**Your assignment:** Show each line from the records below in which the word "latest" occurs.

**Data shown:**
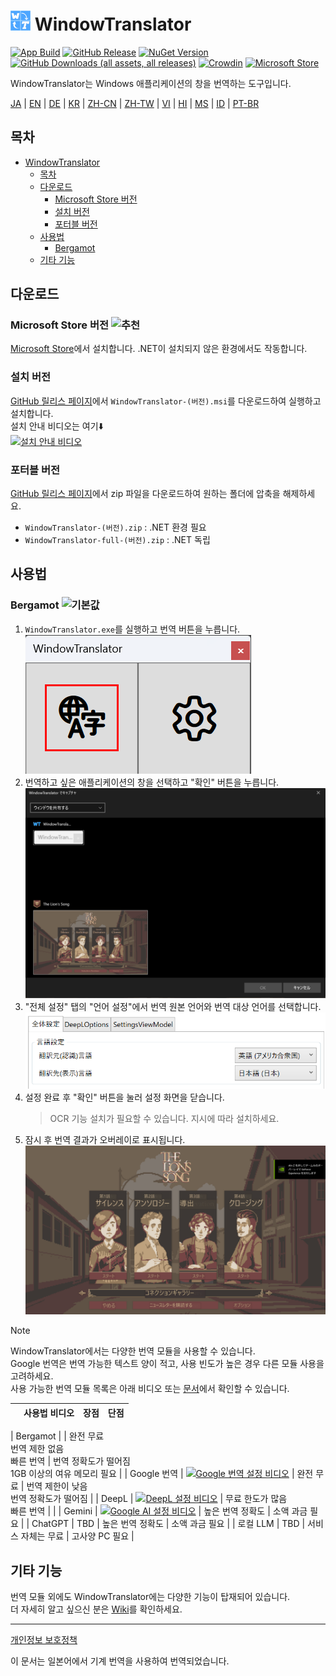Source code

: # <img src="images/wt.png" width="32" > WindowTranslator

[![App Build](https://github.com/Freeesia/WindowTranslator/actions/workflows/dotnet-desktop.yml/badge.svg)](https://github.com/Freeesia/WindowTranslator/actions/workflows/dotnet-desktop.yml)
[![GitHub Release](https://img.shields.io/github/v/release/Freeesia/WindowTranslator)](https://github.com/Freeesia/WindowTranslator/releases/latest)
[![NuGet Version](https://img.shields.io/nuget/v/WindowTranslator.Abstractions)](https://www.nuget.org/packages/WindowTranslator.Abstractions)
[![GitHub Downloads (all assets, all releases)](https://img.shields.io/github/downloads/Freeesia/WindowTranslator/total)](https://github.com/Freeesia/WindowTranslator/releases/latest)
[![Crowdin](https://badges.crowdin.net/windowtranslator/localized.svg)](https://crowdin.com/project/windowtranslator)
[![Microsoft Store](https://get.microsoft.com/images/en-us%20dark.svg)](https://apps.microsoft.com/detail/9pjd2fdzqxm3?referrer=appbadge&mode=direct)

WindowTranslator는 Windows 애플리케이션의 창을 번역하는 도구입니다.

[JA](README.md) | [EN](./README.en.md) | [DE](./README.de.md) | [KR](./README.kr.md) | [ZH-CN](./README.zh-cn.md) | [ZH-TW](./README.zh-tw.md) | [VI](./README.vi.md) | [HI](./README.hi.md) | [MS](./README.ms.md) | [ID](./README.id.md) | [PT-BR](./README.pt-BR.md)

## 목차
- [ WindowTranslator](#-windowtranslator)
  - [목차](#목차)
  - [다운로드](#다운로드)
    - [Microsoft Store 버전 ](#microsoft-store-버전-)
    - [설치 버전](#설치-버전)
    - [포터블 버전](#포터블-버전)
  - [사용법](#사용법)
    - [Bergamot ](#bergamot-)
  - [기타 기능](#기타-기능)

## 다운로드
### Microsoft Store 버전 ![추천](https://img.shields.io/badge/추천-brightgreen)

[Microsoft Store](https://apps.microsoft.com/detail/9pjd2fdzqxm3?referrer=appbadge&mode=direct)에서 설치합니다.
.NET이 설치되지 않은 환경에서도 작동합니다.

### 설치 버전

[GitHub 릴리스 페이지](https://github.com/Freeesia/WindowTranslator/releases/latest)에서 `WindowTranslator-(버전).msi`를 다운로드하여 실행하고 설치합니다.  
설치 안내 비디오는 여기⬇️  
[![설치 안내 비디오](https://github.com/user-attachments/assets/b5babc02-715b-43bc-ba97-f23078ffd39b)](https://youtu.be/wvcbCLA9chQ?t=7)

### 포터블 버전

[GitHub 릴리스 페이지](https://github.com/Freeesia/WindowTranslator/releases/latest)에서 zip 파일을 다운로드하여 원하는 폴더에 압축을 해제하세요.  
- `WindowTranslator-(버전).zip` : .NET 환경 필요  
- `WindowTranslator-full-(버전).zip` : .NET 독립

## 사용법

### Bergamot ![기본값](https://img.shields.io/badge/기본값-brightgreen)

1. `WindowTranslator.exe`를 실행하고 번역 버튼을 누릅니다.  
   ![번역 버튼](images/translate.png)
2. 번역하고 싶은 애플리케이션의 창을 선택하고 "확인" 버튼을 누릅니다.  
   ![창 선택](images/select.png)
3. "전체 설정" 탭의 "언어 설정"에서 번역 원본 언어와 번역 대상 언어를 선택합니다.  
   ![언어 설정](images/language.png)
4. 설정 완료 후 "확인" 버튼을 눌러 설정 화면을 닫습니다.  
   > OCR 기능 설치가 필요할 수 있습니다.
   > 지시에 따라 설치하세요.
5. 잠시 후 번역 결과가 오버레이로 표시됩니다.  
   ![번역 결과](images/result.png)

> [!NOTE]
> WindowTranslator에서는 다양한 번역 모듈을 사용할 수 있습니다.  
> Google 번역은 번역 가능한 텍스트 양이 적고, 사용 빈도가 높은 경우 다른 모듈 사용을 고려하세요.  
> 사용 가능한 번역 모듈 목록은 아래 비디오 또는 [문서](https://wt.studiofreesia.com/TranslateModule.kr)에서 확인할 수 있습니다.
> 
> |                |                                                              사용법 비디오                                                               | 장점                    | 단점                        |
> | :------------: | :-----------------------------------------------------------------------------------------------------------------------------------: | :---------------------------- | :----------------------------------- |
|   Bergamot     | | 완전 무료<br/>번역 제한 없음<br/>빠른 번역 | 번역 정확도가 떨어짐<br/>1GB 이상의 여유 메모리 필요 |
|   Google 번역   | [![Google 번역 설정 비디오](https://github.com/user-attachments/assets/bbf45370-0387-47e1-b690-3183f37e06d2)](https://youtu.be/83A8T890N5M)  | 완전 무료 | 번역 제한이 낮음<br/>번역 정확도가 떨어짐 |
|     DeepL      |   [![DeepL 설정 비디오](https://github.com/user-attachments/assets/4abd512f-cff9-45a8-852b-722641458f0b)](https://youtu.be/D7Yb6rIVPI0)   | 무료 한도가 많음<br/>빠른 번역 | |
|     Gemini     | [![Google AI 설정 비디오](https://github.com/user-attachments/assets/9d3a91ab-f1aa-4079-be68-622212ab1b68)](https://youtu.be/Oht0z03M91I) | 높은 번역 정확도 | 소액 과금 필요 |
|    ChatGPT     | TBD | 높은 번역 정확도 | 소액 과금 필요 |
|  로컬 LLM   | TBD | 서비스 자체는 무료 | 고사양 PC 필요 |

## 기타 기능

번역 모듈 외에도 WindowTranslator에는 다양한 기능이 탑재되어 있습니다.  
더 자세히 알고 싶으신 분은 [Wiki](https://github.com/Freeesia/WindowTranslator/wiki)를 확인하세요.

---
[개인정보 보호정책](PrivacyPolicy.md)

이 문서는 일본어에서 기계 번역을 사용하여 번역되었습니다.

**Answer space:**
[![GitHub Release](https://img.shields.io/github/v/release/Freeesia/WindowTranslator)](https://github.com/Freeesia/WindowTranslator/releases/latest)
[![GitHub Downloads (all assets, all releases)](https://img.shields.io/github/downloads/Freeesia/WindowTranslator/total)](https://github.com/Freeesia/WindowTranslator/releases/latest)
[GitHub 릴리스 페이지](https://github.com/Freeesia/WindowTranslator/releases/latest)에서 `WindowTranslator-(버전).msi`를 다운로드하여 실행하고 설치합니다.  
[GitHub 릴리스 페이지](https://github.com/Freeesia/WindowTranslator/releases/latest)에서 zip 파일을 다운로드하여 원하는 폴더에 압축을 해제하세요.  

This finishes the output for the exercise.